Name of the chapter starting where the beginning of --chapter-segment-file is matched.

Example: --chapter-segment-file End - Names the chapter that matches the beginning of --chapter-segment-file End.

--chapter-segment-name-end

Name of the chapter starting where the end of --chapter-segment-file is matched.

Example: --chapter-segment-file 'After End' - Names the chapter that matches the end of --chapter-segment-file After End.

--chapter-segment-required

Enforces that every chapter segment must be matched.

Example: --chapter-segment-required - If a chapter segment is not matched, it will quit with an error.

--metadata-audio-track

Manually set metadata for an audio track, this is passed directly to ffmpeg. These matches the output mapping and no the input mapping.

Example: --metadata-audio-track 0=language=jpn --metadata-audio-track 0=title='Japanese' --metadata-audio-track 1=language=fra --metadata-audio-track 1=title='Bad french' - Sets the first output audio track metadata to japanese with a matching title and the second audio track to french with a matching title.

--metadata-subtitle-track

Manually set metadata for a subtitle track, this is passed directly to ffmpeg. These matches the output mapping and no the input mapping.

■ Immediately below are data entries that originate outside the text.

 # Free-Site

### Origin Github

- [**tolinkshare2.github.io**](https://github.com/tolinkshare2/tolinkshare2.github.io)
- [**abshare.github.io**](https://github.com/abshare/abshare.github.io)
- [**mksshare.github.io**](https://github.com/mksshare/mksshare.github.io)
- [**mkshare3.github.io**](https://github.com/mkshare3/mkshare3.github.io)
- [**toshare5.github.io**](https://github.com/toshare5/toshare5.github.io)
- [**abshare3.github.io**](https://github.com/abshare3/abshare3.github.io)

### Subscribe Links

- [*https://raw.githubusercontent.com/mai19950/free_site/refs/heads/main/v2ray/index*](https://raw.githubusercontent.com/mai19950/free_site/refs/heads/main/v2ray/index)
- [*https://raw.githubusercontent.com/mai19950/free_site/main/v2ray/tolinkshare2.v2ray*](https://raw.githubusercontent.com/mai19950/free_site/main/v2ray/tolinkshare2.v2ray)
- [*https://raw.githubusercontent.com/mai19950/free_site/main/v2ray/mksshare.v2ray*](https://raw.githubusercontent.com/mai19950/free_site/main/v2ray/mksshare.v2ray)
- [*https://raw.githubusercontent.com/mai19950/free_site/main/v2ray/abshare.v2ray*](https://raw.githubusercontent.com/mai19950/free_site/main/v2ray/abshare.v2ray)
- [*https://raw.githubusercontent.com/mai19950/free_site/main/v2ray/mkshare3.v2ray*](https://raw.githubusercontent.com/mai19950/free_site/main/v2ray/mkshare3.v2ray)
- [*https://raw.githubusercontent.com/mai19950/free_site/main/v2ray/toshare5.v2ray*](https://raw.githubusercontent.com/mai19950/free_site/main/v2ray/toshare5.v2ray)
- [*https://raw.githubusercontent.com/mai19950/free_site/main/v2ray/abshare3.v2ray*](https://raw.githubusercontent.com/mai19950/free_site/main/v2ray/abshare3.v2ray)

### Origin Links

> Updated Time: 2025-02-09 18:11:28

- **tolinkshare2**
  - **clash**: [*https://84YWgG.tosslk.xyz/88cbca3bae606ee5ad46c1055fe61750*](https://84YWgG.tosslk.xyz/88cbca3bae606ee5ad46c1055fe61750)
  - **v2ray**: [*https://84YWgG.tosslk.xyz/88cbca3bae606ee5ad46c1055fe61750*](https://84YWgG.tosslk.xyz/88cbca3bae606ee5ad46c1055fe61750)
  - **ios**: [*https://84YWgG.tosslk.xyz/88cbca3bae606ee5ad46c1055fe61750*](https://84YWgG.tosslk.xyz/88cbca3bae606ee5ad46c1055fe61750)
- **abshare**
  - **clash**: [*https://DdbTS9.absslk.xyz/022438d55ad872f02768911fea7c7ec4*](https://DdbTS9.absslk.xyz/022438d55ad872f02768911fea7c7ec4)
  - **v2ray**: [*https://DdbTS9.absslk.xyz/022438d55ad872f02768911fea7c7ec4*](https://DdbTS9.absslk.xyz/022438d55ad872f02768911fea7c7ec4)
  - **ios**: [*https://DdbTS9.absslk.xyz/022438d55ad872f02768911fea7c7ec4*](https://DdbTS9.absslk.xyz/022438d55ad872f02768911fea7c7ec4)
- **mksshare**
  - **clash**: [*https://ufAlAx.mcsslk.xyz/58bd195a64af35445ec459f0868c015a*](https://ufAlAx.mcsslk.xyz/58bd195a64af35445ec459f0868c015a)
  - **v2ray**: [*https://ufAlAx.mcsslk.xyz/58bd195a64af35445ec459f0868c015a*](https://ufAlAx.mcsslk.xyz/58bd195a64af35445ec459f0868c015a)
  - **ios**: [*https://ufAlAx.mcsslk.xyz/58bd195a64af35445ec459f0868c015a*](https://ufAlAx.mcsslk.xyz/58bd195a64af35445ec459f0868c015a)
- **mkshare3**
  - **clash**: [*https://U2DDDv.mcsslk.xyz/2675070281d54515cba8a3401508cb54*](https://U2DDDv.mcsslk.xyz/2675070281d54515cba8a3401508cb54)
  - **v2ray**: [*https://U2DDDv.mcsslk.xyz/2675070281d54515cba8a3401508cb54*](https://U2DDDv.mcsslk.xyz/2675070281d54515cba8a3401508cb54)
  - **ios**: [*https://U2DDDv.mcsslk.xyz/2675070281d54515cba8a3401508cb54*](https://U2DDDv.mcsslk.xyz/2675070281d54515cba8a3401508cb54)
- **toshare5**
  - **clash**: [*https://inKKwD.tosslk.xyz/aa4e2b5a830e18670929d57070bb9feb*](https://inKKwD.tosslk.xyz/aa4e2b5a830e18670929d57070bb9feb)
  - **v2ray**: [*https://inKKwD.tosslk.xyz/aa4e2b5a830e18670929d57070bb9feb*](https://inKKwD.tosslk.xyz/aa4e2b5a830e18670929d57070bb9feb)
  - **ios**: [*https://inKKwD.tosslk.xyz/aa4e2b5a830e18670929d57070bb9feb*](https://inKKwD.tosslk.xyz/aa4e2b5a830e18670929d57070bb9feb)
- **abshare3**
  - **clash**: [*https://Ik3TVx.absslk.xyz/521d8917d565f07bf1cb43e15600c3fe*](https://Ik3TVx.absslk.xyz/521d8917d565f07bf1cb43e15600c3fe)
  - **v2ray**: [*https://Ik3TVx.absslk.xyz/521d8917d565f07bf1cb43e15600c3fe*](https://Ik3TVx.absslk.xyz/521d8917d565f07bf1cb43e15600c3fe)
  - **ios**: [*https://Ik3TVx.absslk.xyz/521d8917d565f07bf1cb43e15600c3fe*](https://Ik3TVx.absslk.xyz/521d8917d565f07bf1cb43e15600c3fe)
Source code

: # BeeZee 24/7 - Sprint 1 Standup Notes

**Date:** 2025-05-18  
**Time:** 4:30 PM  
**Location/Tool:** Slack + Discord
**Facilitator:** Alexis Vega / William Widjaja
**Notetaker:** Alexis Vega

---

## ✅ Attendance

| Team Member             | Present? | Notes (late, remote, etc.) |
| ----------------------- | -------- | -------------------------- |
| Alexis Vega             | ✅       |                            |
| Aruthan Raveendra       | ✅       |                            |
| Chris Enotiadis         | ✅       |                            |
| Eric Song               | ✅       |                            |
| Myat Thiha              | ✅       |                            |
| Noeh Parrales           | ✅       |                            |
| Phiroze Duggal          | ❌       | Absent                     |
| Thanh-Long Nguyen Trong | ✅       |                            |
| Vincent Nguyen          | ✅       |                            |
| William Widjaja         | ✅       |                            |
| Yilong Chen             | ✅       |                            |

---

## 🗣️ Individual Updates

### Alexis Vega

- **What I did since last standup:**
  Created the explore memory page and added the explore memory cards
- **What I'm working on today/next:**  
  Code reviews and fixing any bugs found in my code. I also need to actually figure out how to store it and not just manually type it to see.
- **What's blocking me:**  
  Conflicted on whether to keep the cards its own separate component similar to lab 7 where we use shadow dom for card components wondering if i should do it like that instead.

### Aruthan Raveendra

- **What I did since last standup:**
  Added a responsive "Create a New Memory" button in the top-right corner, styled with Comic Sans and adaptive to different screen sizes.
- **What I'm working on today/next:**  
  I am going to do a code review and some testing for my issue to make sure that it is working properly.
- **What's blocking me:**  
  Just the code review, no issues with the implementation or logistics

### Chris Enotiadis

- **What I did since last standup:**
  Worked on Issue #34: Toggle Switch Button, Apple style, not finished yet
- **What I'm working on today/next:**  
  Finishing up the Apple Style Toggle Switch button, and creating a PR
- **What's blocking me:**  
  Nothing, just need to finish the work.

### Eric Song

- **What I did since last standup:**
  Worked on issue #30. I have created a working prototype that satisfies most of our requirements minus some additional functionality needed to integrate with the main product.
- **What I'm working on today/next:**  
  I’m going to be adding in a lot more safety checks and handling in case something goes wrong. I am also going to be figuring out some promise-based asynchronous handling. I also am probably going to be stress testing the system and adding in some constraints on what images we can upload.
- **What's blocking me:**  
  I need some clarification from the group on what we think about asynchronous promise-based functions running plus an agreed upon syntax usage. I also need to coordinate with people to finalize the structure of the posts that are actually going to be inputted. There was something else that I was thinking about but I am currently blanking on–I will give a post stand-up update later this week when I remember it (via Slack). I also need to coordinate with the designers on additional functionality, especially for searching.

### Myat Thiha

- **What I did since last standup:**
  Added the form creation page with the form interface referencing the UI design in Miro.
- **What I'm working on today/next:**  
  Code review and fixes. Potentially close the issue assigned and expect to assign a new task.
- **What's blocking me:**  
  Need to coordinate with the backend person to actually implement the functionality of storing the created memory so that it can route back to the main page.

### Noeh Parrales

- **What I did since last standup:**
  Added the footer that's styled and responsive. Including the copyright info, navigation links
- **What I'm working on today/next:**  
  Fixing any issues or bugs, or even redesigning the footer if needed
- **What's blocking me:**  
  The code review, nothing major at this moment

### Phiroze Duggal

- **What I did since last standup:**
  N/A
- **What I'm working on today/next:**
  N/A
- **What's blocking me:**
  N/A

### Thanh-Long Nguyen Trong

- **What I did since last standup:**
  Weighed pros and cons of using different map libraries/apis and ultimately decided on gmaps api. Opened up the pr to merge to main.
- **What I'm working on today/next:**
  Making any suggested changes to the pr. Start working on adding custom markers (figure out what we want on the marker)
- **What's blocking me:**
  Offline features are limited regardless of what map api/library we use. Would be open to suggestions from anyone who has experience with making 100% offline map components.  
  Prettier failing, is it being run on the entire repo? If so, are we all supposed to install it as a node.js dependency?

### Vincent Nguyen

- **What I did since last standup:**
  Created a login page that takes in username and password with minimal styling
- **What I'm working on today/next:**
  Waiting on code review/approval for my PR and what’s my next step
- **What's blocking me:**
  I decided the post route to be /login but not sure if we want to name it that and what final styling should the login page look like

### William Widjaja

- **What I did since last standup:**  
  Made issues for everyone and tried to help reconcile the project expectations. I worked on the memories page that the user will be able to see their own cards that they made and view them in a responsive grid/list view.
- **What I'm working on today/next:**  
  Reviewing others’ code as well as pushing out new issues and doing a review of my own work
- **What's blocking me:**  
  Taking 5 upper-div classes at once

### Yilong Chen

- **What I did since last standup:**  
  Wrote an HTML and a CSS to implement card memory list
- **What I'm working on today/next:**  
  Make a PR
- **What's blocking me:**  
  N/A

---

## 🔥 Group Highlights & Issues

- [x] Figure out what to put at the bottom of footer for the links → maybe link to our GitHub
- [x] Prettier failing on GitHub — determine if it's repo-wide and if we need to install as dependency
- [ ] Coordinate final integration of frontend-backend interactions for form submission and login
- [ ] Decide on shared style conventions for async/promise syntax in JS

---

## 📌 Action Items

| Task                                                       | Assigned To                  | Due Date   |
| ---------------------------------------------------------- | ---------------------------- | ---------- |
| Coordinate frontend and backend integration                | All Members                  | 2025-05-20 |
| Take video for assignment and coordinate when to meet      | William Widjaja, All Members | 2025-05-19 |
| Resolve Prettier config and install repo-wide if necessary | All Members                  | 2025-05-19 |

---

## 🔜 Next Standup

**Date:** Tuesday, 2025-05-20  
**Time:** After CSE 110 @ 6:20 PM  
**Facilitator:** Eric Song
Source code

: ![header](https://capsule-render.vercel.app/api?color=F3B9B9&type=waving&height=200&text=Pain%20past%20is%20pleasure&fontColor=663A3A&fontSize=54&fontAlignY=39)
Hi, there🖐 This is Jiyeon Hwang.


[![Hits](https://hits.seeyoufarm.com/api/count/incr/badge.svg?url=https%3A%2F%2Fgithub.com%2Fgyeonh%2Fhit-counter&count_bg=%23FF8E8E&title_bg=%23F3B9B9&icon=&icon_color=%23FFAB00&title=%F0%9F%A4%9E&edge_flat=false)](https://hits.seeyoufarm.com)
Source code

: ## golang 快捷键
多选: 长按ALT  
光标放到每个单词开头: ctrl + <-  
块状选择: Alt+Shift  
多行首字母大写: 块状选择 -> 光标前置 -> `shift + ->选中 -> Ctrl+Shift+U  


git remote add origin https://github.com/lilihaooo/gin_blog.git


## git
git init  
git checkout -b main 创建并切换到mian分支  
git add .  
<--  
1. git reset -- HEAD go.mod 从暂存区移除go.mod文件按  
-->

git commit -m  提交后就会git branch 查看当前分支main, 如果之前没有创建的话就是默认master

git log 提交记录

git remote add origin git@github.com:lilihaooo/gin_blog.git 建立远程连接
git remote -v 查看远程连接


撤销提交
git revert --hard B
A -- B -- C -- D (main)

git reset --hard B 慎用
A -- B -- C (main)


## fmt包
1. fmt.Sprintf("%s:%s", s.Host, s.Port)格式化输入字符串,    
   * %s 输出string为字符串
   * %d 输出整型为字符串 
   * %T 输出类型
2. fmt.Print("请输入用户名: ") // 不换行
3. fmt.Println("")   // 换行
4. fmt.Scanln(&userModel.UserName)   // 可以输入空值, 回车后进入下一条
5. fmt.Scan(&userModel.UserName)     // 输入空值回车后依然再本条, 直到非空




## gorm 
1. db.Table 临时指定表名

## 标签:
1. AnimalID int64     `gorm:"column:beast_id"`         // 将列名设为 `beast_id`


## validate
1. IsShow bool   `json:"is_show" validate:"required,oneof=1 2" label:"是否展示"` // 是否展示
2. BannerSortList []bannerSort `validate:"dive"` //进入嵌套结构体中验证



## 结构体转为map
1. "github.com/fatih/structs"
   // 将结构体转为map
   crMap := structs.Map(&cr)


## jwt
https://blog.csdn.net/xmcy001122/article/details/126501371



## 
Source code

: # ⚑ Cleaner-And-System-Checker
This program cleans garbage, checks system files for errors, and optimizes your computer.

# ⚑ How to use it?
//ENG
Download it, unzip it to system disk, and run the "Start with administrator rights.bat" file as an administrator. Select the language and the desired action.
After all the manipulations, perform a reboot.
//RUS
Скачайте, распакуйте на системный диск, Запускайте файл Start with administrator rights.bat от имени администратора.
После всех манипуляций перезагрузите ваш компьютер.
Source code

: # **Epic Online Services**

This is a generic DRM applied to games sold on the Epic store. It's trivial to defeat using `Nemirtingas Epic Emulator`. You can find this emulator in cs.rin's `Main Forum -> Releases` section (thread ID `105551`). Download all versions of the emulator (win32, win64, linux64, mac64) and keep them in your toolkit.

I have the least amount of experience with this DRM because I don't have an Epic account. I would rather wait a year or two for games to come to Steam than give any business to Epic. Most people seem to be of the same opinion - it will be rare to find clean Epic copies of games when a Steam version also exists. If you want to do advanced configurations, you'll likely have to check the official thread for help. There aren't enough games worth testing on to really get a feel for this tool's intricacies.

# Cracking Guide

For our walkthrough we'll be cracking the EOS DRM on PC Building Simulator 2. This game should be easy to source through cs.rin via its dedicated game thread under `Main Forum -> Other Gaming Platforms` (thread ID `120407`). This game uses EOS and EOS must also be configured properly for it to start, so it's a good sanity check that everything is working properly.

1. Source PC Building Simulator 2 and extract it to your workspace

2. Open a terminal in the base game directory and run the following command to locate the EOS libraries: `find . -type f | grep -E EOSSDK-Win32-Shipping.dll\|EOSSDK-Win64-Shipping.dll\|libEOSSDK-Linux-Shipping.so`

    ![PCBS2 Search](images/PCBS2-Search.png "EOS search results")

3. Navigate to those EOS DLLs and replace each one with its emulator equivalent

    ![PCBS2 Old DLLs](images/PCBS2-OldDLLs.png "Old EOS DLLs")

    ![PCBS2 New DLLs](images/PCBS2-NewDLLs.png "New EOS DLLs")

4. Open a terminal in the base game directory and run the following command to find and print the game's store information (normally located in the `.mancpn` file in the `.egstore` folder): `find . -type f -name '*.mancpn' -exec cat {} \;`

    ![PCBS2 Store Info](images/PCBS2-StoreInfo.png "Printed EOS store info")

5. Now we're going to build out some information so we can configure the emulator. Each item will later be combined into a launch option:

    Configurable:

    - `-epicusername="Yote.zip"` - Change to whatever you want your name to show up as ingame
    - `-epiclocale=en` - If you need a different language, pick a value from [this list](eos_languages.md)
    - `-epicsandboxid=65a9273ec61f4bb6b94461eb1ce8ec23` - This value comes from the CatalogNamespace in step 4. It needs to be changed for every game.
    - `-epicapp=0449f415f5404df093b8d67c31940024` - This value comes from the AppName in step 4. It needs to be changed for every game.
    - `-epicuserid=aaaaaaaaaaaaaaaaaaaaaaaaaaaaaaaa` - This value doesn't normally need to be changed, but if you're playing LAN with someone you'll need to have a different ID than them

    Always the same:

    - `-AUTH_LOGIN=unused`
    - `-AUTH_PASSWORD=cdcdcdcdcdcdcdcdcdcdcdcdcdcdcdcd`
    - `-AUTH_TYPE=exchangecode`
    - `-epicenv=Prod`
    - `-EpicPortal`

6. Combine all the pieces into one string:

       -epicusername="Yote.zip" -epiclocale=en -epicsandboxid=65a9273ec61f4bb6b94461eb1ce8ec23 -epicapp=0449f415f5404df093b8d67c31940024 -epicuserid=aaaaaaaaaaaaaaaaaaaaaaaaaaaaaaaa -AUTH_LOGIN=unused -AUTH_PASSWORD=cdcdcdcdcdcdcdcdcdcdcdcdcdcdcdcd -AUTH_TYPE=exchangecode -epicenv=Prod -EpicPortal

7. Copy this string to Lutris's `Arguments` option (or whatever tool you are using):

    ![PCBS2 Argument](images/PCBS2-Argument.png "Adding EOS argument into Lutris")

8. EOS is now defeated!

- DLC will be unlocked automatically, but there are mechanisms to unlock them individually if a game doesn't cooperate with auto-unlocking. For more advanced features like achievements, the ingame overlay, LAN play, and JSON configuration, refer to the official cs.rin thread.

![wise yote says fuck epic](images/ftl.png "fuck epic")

Example: --metadata-subtitle-track 0=language=jpn --metadata-subtitle-track 0=title='Japanese' --metadata-subtitle-track 1=language=fra --metadata-audsubtitleio-track 1=title='Bad french' - Sets the first output subtitle track metadata to japanese with a matching title and the second subtitle track to french with a matching title.

--subtitle-min-font-size

Increase font-size to minimum this. Sometimes subtitles are unreadable on the source.

Example: --subtitle-min-font-size 26 - Sets the font-size to, minimum, 26.

--input-external-subtitle-track

Use a specific external subtitle in output, it is assumed it matches video input 0.

Example --input-external-subtitle-track subtitles.ass - Assumes the subtitle matches input 0 and syncs it to output.

--output-video-file-index

Which file to pull video data from, this is normally the last specified file and is normally not used.

Example: --output-video-file-index 1 - Pull video data from the second input file.

--output-audio-mapping

Define which audio tracks the output has and where to pull them from. Defaults to using only first audio from the last input file, same source as video.

Example: --output-audio-mapping 0:0,1:2 - Takes the first audio track from the first input file and the third audio track from the second input file. The result file first audio track is 0:0 and the second is 1:2.

--output-subtitle-mapping

Define which subtitle tracks the output has and where to pull them from. Defaults to using only first subtitle from the first input file.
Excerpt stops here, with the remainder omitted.